━━━ Data shown ━━━

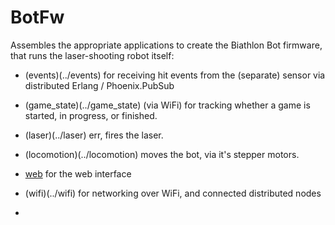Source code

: # BotFw

Assembles the appropriate applications to create the Biathlon Bot firmware, that runs the laser-shooting robot itself:

* (events)(../events) for receiving hit events from the (separate) sensor via distributed Erlang / Phoenix.PubSub
* (game_state)(../game_state) (via WiFi) for tracking whether a game is started, in progress, or finished.
* (laser)(../laser) err, fires the laser.
* (locomotion)(../locomotion) moves the bot, via it's stepper motors.
* [web](../web) for the web interface
* (wifi)(../wifi) for networking over WiFi, and connected distributed nodes

*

━━━

— Problem —
Please output every record above exactly as written, leaving out the pictures.

— Final answer —
Source code

: # BotFw

Assembles the appropriate applications to create the Biathlon Bot firmware, that runs the laser-shooting robot itself:

* (events)(../events) for receiving hit events from the (separate) sensor via distributed Erlang / Phoenix.PubSub
* (game_state)(../game_state) (via WiFi) for tracking whether a game is started, in progress, or finished.
* (laser)(../laser) err, fires the laser.
* (locomotion)(../locomotion) moves the bot, via it's stepper motors.
* [web](../web) for the web interface
* (wifi)(../wifi) for networking over WiFi, and connected distributed nodes

*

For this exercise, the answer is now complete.